__GOAL OF THE EXERCISE__.
Set all the entries down once more, with nothing altered.
=== DATASET EXTRACT ===
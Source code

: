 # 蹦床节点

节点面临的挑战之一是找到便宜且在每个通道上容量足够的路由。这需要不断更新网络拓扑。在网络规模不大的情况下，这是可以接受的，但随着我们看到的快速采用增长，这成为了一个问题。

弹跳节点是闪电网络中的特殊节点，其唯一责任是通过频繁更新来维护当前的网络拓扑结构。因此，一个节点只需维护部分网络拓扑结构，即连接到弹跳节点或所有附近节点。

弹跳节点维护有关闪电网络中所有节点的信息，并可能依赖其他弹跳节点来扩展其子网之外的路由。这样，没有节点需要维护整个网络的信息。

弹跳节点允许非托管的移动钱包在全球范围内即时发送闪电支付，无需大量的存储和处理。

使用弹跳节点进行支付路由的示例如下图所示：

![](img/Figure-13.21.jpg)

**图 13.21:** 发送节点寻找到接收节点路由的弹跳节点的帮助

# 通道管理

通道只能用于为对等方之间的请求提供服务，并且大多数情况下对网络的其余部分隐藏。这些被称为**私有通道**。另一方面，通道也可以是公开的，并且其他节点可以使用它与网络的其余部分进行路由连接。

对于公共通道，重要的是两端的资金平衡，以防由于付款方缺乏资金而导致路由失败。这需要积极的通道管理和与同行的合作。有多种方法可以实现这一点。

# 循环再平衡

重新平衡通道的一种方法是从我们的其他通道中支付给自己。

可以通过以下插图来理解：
===
__ANSWER TO THE EXERCISE__.
Source code

: # 蹦床节点

节点面临的挑战之一是找到便宜且在每个通道上容量足够的路由。这需要不断更新网络拓扑。在网络规模不大的情况下，这是可以接受的，但随着我们看到的快速采用增长，这成为了一个问题。

弹跳节点是闪电网络中的特殊节点，其唯一责任是通过频繁更新来维护当前的网络拓扑结构。因此，一个节点只需维护部分网络拓扑结构，即连接到弹跳节点或所有附近节点。

弹跳节点维护有关闪电网络中所有节点的信息，并可能依赖其他弹跳节点来扩展其子网之外的路由。这样，没有节点需要维护整个网络的信息。

弹跳节点允许非托管的移动钱包在全球范围内即时发送闪电支付，无需大量的存储和处理。

使用弹跳节点进行支付路由的示例如下图所示：

![](img/Figure-13.21.jpg)

**图 13.21:** 发送节点寻找到接收节点路由的弹跳节点的帮助

# 通道管理

通道只能用于为对等方之间的请求提供服务，并且大多数情况下对网络的其余部分隐藏。这些被称为**私有通道**。另一方面，通道也可以是公开的，并且其他节点可以使用它与网络的其余部分进行路由连接。

对于公共通道，重要的是两端的资金平衡，以防由于付款方缺乏资金而导致路由失败。这需要积极的通道管理和与同行的合作。有多种方法可以实现这一点。

# 循环再平衡

重新平衡通道的一种方法是从我们的其他通道中支付给自己。

可以通过以下插图来理解：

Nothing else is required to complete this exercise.